Once More Around the Block


Gilbert Cayetano Huesca (1915 – 2009)
Joan Joyce (Schiavon) Huesca (1928 – 1987)

A love story


When we kids wanted to hear a story, our parents, Gilbert and Joan (Schiavon) Huesca, often reminisced about their first date.  It was one of our favorite stories.  I heard it again one last time in 2009, months before my father died, as he shared his still vivid memories of that time.

It was early May, 1954, and they went to see Otto Preminger’s River of No Return, starring Robert Mitchum and Marilyn Monroe.  When my father picked my mother up at her family’s antiques store, Chatham Galleries, she said her father, Ralph Schiavon, had told her in no uncertain terms that she was to be home by 9:30 p.m.
“He was a big man with a big voice,” my father told me.  “And your mother said, if he said 9:30, it had to be 9:30.  Not a fraction of a second later.”
 
They took the Illinois Central (known locally as the I.C.)  “L train,” short for Elevated train, downtown.
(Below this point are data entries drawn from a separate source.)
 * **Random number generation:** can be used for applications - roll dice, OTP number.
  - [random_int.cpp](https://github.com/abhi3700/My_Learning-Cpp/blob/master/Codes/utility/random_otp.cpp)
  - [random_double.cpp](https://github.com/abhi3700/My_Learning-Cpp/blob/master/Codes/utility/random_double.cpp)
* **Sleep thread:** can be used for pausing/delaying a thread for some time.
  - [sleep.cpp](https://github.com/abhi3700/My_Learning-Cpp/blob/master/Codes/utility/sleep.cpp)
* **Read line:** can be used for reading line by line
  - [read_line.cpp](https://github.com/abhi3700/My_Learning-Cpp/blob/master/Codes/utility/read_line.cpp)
“We never saw the movie, of course,”  my father confessed.  “I sat there looking at her, and she was looking at me.  And we left there and got to the station and found that the train had already left.

 
“She said, ‘Oh my God, we missed the train!  What can we do?’
 
“I said, well you better call your father.  So she did, and he asked where we were.  She told him we were right in the Loop, and he said, well you must return on the next train.  I could hear his voice, even from the phone booth.  It was very stern. 
 
“When we arrived at the station, he was there to meet us.  I thought, oh my God.  I was already afraid of meeting him, and this was the first time I met him.
 
“And he was very kind.  What a relief.  I was very thankful for that.”  
 
Did they kiss goodnight? 
 
“Not that night.  Not with her father standing right there,” my father grinned.  “I knew I couldn’t if I wanted to see her again.”
 
My mother loved talking about that first date.  She removed one of her earrings and gave it to my father to hold for her during the movie.  She conveniently “forgot” to ask for it later, so my father would have an excuse to bring it back to her and they could see each other again.  (My mother told this story so many times that when I began dating, I always planned ahead what small item I could “forget” in case I wanted to see my date again.)
 
She didn’t remember seeing much of the movie, either.  While they sat in the theater, she spent most of the time moving my father’s arm off her shoulder, only to have him put his arm around her again.  
 
Whenever she recalled this part, her face would light up.
 
My father’s friends, Frank and Fern Waples, waited up for him that night as if he were their own son.  Fern asked how he liked the movie.  “Beautiful movie,” my father replied.  “I don’t know what happened, but it was a beautiful movie!”  
 
“Gilbert!” she exclaimed.
 
When he told her about the missed train episode, she frowned.  “This isn’t just any girl, Gil.  If you really want to see her, you’ll have to get her home on time and do exactly what her father says.”
 
The Schiavon home, 8200 South Saint Lawrence Avenue,
Chicago, Illinois

 

From then on, my father walked over to the Schiavon home most evenings to visit my mother.  He did not own a car or have much money, so their dates typically consisted of coffee and dessert at the Waples home, strolls in the park, or simple walks around the block, holding hands and talking.  As far as they were concerned, they could not have enjoyed each other more if they had been on the Champs-Elysées or dining at a five star restaurant.  Being together was all that mattered.

Though my mother was nearly 26 and a responsible adult, she still lived at home with her parents, as most young single women did in the 1950s.  Moreover, as the daughter of a strict Italian father who loved her fiercely and protectively, she accepted that he was the head of the household and respected his stringent rules.

This, however, is not always easy to do, especially when the days have grown long and you are very much in love.  

 
“Oh, please, Gil,” she would say most evenings.  “Let’s just go once more around the block.”  
 

How could he say no to her? Off they would go, again and again, oblivious to the neighbors watching amusedly from their porches in the sticky Chicago heat, until the street lights on Saint Lawrence Avenue came on and my grandfather would look out the front window.